La vuelta a la rutina es un proceso que requiere paciencia. Cada perro tiene su propio tempo. Si tras varias semanas de trabajo gradual las señales de estrés persisten o se agravan, consulta con un veterinario especializado en comportamiento. Un plan personalizado puede marcar la diferencia entre una adaptación exitosa y un problema crónico.

Preguntas frecuentes

¿Cuánto tiempo tarda un perro en adaptarse a quedarse solo tras el confinamiento?

Cada perro va a su ritmo, aunque con un plan de desensibilización bien aplicado lo normal es empezar a ver cambios en dos o tres semanas. Eso sí, siempre que haya constancia día a día.
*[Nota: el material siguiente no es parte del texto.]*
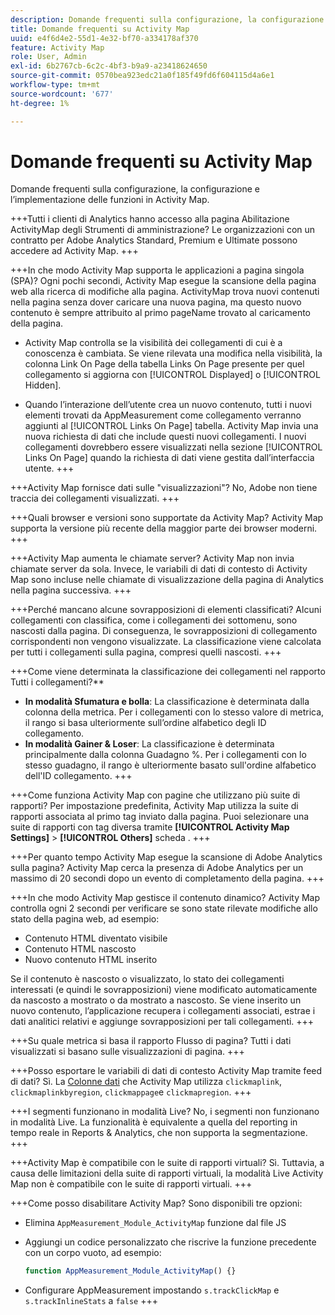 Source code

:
 ```yaml
---
description: Domande frequenti sulla configurazione, la configurazione e l’implementazione delle funzioni in Activity Map.
title: Domande frequenti su Activity Map
uuid: e4f6d4e2-55d1-4e32-bf70-a334178af370
feature: Activity Map
role: User, Admin
exl-id: 6b2767cb-6c2c-4bf3-b9a9-a23418624650
source-git-commit: 0570bea923edc21a0f185f49fd6f604115d4a6e1
workflow-type: tm+mt
source-wordcount: '677'
ht-degree: 1%

---
```


# Domande frequenti su Activity Map

Domande frequenti sulla configurazione, la configurazione e l’implementazione delle funzioni in Activity Map.

+++Tutti i clienti di Analytics hanno accesso alla pagina Abilitazione ActivityMap degli Strumenti di amministrazione?
Le organizzazioni con un contratto per Adobe Analytics Standard, Premium e Ultimate possono accedere ad Activity Map.
+++

+++In che modo Activity Map supporta le applicazioni a pagina singola (SPA)?
Ogni pochi secondi, Activity Map esegue la scansione della pagina web alla ricerca di modifiche alla pagina. ActivityMap trova nuovi contenuti nella pagina senza dover caricare una nuova pagina, ma questo nuovo contenuto è sempre attribuito al primo pageName trovato al caricamento della pagina.

* Activity Map controlla se la visibilità dei collegamenti di cui è a conoscenza è cambiata. Se viene rilevata una modifica nella visibilità, la colonna Link On Page della tabella Links On Page presente per quel collegamento si aggiorna con [!UICONTROL Displayed] o [!UICONTROL Hidden].

* Quando l’interazione dell’utente crea un nuovo contenuto, tutti i nuovi elementi trovati da AppMeasurement come collegamento verranno aggiunti al [!UICONTROL Links On Page] tabella. Activity Map invia una nuova richiesta di dati che include questi nuovi collegamenti. I nuovi collegamenti dovrebbero essere visualizzati nella sezione [!UICONTROL Links On Page] quando la richiesta di dati viene gestita dall’interfaccia utente.
+++

+++Activity Map fornisce dati sulle &quot;visualizzazioni&quot;?
No, Adobe non tiene traccia dei collegamenti visualizzati.
+++

+++Quali browser e versioni sono supportate da Activity Map?
Activity Map supporta la versione più recente della maggior parte dei browser moderni.
+++

+++Activity Map aumenta le chiamate server?
Activity Map non invia chiamate server da sola. Invece, le variabili di dati di contesto di Activity Map sono incluse nelle chiamate di visualizzazione della pagina di Analytics nella pagina successiva.
+++

+++Perché mancano alcune sovrapposizioni di elementi classificati?
Alcuni collegamenti con classifica, come i collegamenti dei sottomenu, sono nascosti dalla pagina. Di conseguenza, le sovrapposizioni di collegamento corrispondenti non vengono visualizzate. La classificazione viene calcolata per tutti i collegamenti sulla pagina, compresi quelli nascosti.
+++

+++Come viene determinata la classificazione dei collegamenti nel rapporto Tutti i collegamenti?**
* **In modalità Sfumatura e bolla**: La classificazione è determinata dalla colonna della metrica. Per i collegamenti con lo stesso valore di metrica, il rango si basa ulteriormente sull’ordine alfabetico degli ID collegamento.
* **In modalità Gainer &amp; Loser**: La classificazione è determinata principalmente dalla colonna Guadagno %. Per i collegamenti con lo stesso guadagno, il rango è ulteriormente basato sull&#39;ordine alfabetico dell&#39;ID collegamento.
+++

+++Come funziona Activity Map con pagine che utilizzano più suite di rapporti?
Per impostazione predefinita, Activity Map utilizza la suite di rapporti associata al primo tag inviato dalla pagina. Puoi selezionare una suite di rapporti con tag diversa tramite **[!UICONTROL Activity Map Settings]** > **[!UICONTROL Others]** scheda .
+++

+++Per quanto tempo Activity Map esegue la scansione di Adobe Analytics sulla pagina?
Activity Map cerca la presenza di Adobe Analytics per un massimo di 20 secondi dopo un evento di completamento della pagina.
+++

+++In che modo Activity Map gestisce il contenuto dinamico?
Activity Map controlla ogni 2 secondi per verificare se sono state rilevate modifiche allo stato della pagina web, ad esempio:

* Contenuto HTML diventato visibile
* Contenuto HTML nascosto
* Nuovo contenuto HTML inserito

Se il contenuto è nascosto o visualizzato, lo stato dei collegamenti interessati (e quindi le sovrapposizioni) viene modificato automaticamente da nascosto a mostrato o da mostrato a nascosto. Se viene inserito un nuovo contenuto, l’applicazione recupera i collegamenti associati, estrae i dati analitici relativi e aggiunge sovrapposizioni per tali collegamenti.
+++

+++Su quale metrica si basa il rapporto Flusso di pagina?
Tutti i dati visualizzati si basano sulle visualizzazioni di pagina.
+++

+++Posso esportare le variabili di dati di contesto Activity Map tramite feed di dati?
Sì. La [Colonne dati](/help/export/analytics-data-feed/c-df-contents/datafeeds-reference.md) che Activity Map utilizza `clickmaplink`, `clickmaplinkbyregion`, `clickmappage`e `clickmapregion`.
+++

+++I segmenti funzionano in modalità Live?
No, i segmenti non funzionano in modalità Live. La funzionalità è equivalente a quella del reporting in tempo reale in Reports &amp; Analytics, che non supporta la segmentazione.
+++

+++Activity Map è compatibile con le suite di rapporti virtuali?
Sì. Tuttavia, a causa delle limitazioni della suite di rapporti virtuali, la modalità Live Activity Map non è compatibile con le suite di rapporti virtuali.
+++

+++Come posso disabilitare Activity Map?
Sono disponibili tre opzioni:

* Elimina `AppMeasurement_Module_ActivityMap` funzione dal file JS
* Aggiungi un codice personalizzato che riscrive la funzione precedente con un corpo vuoto, ad esempio:

   ```js
   function AppMeasurement_Module_ActivityMap() {}
   ```

* Configurare AppMeasurement impostando `s.trackClickMap` e `s.trackInlineStats` a `false`
+++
Los cachorros que nunca han tenido que quedarse solos parten prácticamente de cero y suelen necesitar algo más de margen. Las prisas en este proceso casi siempre salen caras.

¿Es normal que mi perro destroce cosas cuando me voy aunque antes no lo hacía?

Pasa más de lo que la gente cree. Cuando el perro empieza a destrozar cosas en tu ausencia, lo que hay detrás es una respuesta fisiológica al estrés. El organismo se activa ante la separación y esa tensión tiene que salir de algún sitio. Nada de venganzas ni de mal humor. Un protocolo de salidas simuladas combinado con enriquecimiento ambiental funciona bien en la mayoría de los casos.

¿Debo cambiar la alimentación de mi perro durante la transición?

El pienso no hace falta cambiarlo. Sí puedes, en cambio, sacarle partido a los comederos interactivos en esta fase. Coge parte de su comida habitual, métela en juguetes rellenables y dáselos en el momento en que vayas a salir. Con el tiempo él mismo empieza a relacionar tu marcha con algo que le gusta.

IMPORTANTE: Este artículo tiene carácter exclusivamente informativo y no constituye asesoramiento veterinario, nutricional ni conductual. Cada perro es diferente y solo tu veterinario de confianza puede orientarte sobre sus necesidades concretas.